→ Work instruction
Every line from the top of the records below through the one containing "navigate to supply, get rod, and back up" must be copied exactly, and the pictures must not be.
[Recorded information — start]
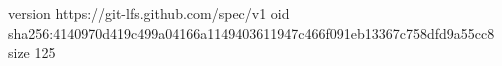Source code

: version https://git-lfs.github.com/spec/v1
oid sha256:4140970d419c499a04166a1149403611947c466f091eb13367c758dfd9a55cc8
size 125
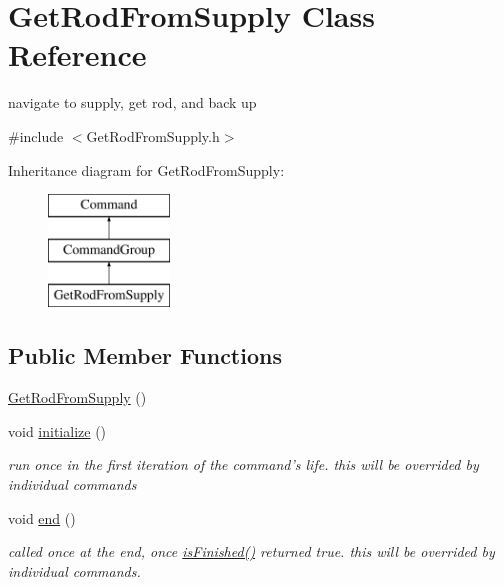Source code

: \hypertarget{classGetRodFromSupply}{\section{Get\-Rod\-From\-Supply Class Reference}
\label{classGetRodFromSupply}
}


navigate to supply, get rod, and back up  




{\ttfamily \#include $<$Get\-Rod\-From\-Supply.\-h$>$}

Inheritance diagram for Get\-Rod\-From\-Supply\-:\begin{figure}[H]
\begin{center}
\leavevmode
\includegraphics[height=3.000000cm]{classGetRodFromSupply}
\end{center}
\end{figure}
\subsection*{Public Member Functions}
\begin{DoxyCompactItemize}
\item 
\hyperlink{classGetRodFromSupply_a8c06b54ce60f0547d4cb68465081c042}{Get\-Rod\-From\-Supply} ()
\item 
void \hyperlink{classGetRodFromSupply_ab843b3e54e3d6c51869453edf0ba1ac3}{initialize} ()
\begin{DoxyCompactList}\small\item\em run once in the first iteration of the command's life. this will be overrided by individual commands \end{DoxyCompactList}\item 
void \hyperlink{classGetRodFromSupply_a6cd4c581c1a6a0aac1ccf6667e532757}{end} ()
\begin{DoxyCompactList}\small\item\em called once at the end, once \hyperlink{classCommandGroup_a96807a2763adf9e21ebf2cb9e3574e3c}{is\-Finished()} returned true. this will be overrided by individual commands. \end{DoxyCompactList}\end{DoxyCompactItemize}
[Recorded information — finish]
→ Response to this task
Source code

: version https://git-lfs.github.com/spec/v1
oid sha256:4140970d419c499a04166a1149403611947c466f091eb13367c758dfd9a55cc8
size 125
Source code

: \hypertarget{classGetRodFromSupply}{\section{Get\-Rod\-From\-Supply Class Reference}
\label{classGetRodFromSupply}
}


navigate to supply, get rod, and back up  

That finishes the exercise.